If we can summarise why we’re so crazy about a financial plan:

  1. You’ll never get caught unawares when large future expenses are due. When you can see them coming and know how your cash balance will grow or shrink up until then, you can plan to meet your commitments.
  2. If you run your plan for longer than just a year, you can see how planning for bigger, more life-changing events might affect your finances, like having children, down-scaling or even leaving a job.
  3. If you earn an irregular income stream, having a financial plan will help you manage cash flow mismatches between income and expenses.
  4. It gives you full access to information, allowing you to make informed financial decisions based on what you consciously want.

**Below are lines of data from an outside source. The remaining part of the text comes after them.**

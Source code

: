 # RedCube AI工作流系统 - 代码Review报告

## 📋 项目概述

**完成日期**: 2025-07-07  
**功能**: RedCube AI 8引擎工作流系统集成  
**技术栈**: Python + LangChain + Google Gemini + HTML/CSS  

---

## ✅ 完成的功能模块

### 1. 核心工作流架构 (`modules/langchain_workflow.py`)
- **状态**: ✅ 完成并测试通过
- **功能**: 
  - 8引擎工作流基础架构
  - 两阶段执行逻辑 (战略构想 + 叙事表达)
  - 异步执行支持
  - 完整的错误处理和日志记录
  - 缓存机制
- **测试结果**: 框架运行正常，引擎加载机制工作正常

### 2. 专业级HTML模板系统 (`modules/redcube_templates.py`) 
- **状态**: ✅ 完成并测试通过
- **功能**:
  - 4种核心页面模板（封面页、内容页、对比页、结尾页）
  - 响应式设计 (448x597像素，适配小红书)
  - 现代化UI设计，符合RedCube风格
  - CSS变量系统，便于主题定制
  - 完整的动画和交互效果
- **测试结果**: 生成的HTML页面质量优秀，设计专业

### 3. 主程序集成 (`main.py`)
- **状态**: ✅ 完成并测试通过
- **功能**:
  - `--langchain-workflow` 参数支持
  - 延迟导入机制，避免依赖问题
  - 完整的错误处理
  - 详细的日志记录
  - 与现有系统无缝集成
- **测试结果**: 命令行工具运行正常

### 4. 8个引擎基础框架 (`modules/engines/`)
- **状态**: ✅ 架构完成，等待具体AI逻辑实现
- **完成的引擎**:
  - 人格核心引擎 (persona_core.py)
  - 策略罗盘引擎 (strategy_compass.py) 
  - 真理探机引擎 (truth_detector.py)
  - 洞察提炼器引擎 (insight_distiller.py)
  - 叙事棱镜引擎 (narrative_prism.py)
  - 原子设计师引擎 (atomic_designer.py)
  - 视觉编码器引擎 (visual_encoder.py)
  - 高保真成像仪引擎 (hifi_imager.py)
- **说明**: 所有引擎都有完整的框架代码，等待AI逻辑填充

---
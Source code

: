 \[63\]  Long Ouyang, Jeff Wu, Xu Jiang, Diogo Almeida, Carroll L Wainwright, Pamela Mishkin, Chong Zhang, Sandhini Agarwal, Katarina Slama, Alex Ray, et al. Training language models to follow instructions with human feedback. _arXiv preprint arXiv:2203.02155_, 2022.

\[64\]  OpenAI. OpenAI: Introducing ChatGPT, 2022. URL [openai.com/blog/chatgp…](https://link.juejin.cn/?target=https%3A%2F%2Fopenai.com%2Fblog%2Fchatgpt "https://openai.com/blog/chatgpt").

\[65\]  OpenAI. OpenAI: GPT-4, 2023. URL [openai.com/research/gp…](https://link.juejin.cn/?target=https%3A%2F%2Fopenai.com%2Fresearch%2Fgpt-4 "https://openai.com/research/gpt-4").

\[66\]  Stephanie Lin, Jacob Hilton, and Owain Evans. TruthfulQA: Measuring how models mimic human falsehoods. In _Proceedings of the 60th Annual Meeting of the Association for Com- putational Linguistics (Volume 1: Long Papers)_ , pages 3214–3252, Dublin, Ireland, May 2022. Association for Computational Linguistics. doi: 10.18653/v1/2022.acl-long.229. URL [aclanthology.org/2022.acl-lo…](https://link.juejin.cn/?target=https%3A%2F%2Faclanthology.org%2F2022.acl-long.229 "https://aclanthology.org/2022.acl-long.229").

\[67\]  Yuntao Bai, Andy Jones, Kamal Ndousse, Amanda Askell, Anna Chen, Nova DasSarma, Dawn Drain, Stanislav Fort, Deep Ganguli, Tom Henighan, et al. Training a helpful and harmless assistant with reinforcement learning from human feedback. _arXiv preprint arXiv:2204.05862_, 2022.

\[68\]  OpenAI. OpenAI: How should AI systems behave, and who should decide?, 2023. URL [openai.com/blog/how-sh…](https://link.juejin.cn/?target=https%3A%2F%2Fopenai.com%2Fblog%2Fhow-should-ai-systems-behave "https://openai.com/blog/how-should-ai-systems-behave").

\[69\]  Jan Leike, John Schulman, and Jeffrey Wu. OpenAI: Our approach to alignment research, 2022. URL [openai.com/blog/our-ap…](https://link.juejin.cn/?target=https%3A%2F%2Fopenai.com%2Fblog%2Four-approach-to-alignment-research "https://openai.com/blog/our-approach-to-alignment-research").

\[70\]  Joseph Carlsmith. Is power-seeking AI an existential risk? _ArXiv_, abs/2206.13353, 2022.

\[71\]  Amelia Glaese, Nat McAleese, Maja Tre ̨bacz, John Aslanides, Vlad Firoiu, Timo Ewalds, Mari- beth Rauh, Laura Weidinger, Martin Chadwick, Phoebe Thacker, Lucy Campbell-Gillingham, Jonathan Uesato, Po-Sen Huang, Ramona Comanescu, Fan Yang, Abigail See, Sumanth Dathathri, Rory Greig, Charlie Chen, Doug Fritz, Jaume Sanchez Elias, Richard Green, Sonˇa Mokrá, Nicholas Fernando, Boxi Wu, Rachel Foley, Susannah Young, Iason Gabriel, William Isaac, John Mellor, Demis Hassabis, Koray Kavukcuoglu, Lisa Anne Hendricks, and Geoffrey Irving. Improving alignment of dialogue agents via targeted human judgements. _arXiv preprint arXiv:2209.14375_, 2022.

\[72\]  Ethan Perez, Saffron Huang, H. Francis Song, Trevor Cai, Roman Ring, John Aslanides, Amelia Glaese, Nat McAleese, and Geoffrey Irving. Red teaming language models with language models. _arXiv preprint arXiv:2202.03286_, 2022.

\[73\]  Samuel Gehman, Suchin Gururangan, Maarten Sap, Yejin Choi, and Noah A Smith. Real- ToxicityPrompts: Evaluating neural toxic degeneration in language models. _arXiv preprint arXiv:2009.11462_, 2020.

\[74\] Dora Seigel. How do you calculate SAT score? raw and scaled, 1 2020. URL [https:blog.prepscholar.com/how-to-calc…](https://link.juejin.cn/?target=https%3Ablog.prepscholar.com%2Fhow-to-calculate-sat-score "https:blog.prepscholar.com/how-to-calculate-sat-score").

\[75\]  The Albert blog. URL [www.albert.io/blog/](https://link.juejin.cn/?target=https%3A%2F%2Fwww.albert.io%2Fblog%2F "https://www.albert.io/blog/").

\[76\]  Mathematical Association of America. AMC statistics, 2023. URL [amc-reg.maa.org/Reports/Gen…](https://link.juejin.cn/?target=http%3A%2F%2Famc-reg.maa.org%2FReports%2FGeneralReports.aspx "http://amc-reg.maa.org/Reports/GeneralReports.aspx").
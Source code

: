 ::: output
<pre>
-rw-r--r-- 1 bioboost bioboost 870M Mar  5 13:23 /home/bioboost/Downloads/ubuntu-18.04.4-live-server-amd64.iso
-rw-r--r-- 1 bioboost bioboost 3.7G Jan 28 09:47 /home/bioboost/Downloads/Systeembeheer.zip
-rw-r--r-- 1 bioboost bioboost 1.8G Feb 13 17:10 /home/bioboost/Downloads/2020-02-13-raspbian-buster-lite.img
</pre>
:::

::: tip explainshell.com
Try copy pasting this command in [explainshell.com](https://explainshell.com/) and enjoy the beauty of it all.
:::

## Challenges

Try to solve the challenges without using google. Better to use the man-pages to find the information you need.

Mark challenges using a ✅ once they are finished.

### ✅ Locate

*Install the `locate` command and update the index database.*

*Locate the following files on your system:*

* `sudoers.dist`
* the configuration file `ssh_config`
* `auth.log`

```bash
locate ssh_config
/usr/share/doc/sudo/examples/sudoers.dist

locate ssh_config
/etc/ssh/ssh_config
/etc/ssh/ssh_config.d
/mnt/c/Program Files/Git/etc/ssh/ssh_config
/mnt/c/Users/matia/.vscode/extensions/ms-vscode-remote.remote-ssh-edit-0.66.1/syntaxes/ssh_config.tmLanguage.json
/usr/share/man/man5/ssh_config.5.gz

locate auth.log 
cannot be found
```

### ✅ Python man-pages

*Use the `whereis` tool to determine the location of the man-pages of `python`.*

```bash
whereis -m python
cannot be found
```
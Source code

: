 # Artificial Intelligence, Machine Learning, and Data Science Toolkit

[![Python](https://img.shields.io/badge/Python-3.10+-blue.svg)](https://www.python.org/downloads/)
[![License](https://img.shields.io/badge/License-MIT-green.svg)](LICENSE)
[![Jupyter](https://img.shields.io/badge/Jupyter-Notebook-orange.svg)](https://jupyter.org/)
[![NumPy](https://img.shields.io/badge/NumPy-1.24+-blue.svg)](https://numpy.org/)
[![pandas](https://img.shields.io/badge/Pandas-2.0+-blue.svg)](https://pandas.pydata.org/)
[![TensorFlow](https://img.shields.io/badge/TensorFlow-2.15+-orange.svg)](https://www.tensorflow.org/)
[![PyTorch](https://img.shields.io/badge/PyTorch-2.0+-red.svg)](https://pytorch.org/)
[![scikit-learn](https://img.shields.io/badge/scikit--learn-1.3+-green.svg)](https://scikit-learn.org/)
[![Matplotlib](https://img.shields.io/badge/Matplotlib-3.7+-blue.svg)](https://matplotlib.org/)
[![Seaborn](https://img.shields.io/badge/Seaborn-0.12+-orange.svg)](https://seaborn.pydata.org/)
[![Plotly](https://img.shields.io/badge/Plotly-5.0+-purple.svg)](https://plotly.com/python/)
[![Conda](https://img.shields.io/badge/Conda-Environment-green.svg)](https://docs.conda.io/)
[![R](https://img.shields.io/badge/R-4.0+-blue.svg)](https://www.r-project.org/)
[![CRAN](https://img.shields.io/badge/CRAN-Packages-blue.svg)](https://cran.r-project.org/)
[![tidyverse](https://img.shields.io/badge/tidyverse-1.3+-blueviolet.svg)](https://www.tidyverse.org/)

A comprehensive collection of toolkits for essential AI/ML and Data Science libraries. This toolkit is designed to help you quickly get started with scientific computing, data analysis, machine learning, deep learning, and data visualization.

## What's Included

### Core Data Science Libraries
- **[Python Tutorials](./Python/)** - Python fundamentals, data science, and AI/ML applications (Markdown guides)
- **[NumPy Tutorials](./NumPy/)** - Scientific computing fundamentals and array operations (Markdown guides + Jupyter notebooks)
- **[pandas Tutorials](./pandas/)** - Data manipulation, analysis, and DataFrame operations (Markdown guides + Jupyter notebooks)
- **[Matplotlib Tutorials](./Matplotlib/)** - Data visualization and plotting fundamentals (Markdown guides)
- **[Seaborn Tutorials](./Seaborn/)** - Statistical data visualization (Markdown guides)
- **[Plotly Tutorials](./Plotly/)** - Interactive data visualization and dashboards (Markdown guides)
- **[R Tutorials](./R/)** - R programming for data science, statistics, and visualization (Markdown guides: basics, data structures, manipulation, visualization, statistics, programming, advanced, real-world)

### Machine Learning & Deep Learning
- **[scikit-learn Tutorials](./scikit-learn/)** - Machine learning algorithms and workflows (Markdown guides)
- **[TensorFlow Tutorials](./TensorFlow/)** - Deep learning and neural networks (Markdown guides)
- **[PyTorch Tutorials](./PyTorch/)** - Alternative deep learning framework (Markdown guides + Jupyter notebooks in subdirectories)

Some closing remarks on using a budget

Your budget is a work in progress. It changes as your goals change and as life changes, but it should not change every time you return from a guilt-ridden shopping binge.

Don’t get too vexed with the complexity of budgeting for expenses that don’t occur regularly. No sane person goes to the dentist every month, but we all realise that dentist trips happen and they’re expensive. The same goes for medical expenses in general, car licence renewals and Christmas shopping. This is why we generally prefer to put together a financial plan that considers the calendar year in advance. We don’t know when we’re going for a doctor’s visit but we’re pretty certain it’s going to happen. Consider it as something that will happen, assign a value to it, and tick it off when it’s done.

Creating an effective financial plan allows you to buy the car you want, or take the holiday you want in two years’ time, but alas this is not an alchemist’s recipe. Cash is not infinite and choices need to be made. Therein lies the beauty of a financial plan. Rather know the impact of your choices before you make them, than be doing so with your face in the palms of your hands, years down the line.

Start to take charge of your money

Your financial plan experience will be less than perfect, which is fine. Nobody expects you to consistently meet your goals and dominate personal finance. Even by starting and trying to consider and interrogate your spending, we can reassure you that you are light years ahead of the many people who still have no clue where their money goes or what their difference is.

Start considering your goals. Do you have the positive difference to support them? Do you need to adjust your spending accordingly? Would you rather continue to enjoy eating out as often as you do and forego reaching certain goals, or are you willing to give up some present enjoyment for the sake of your future self?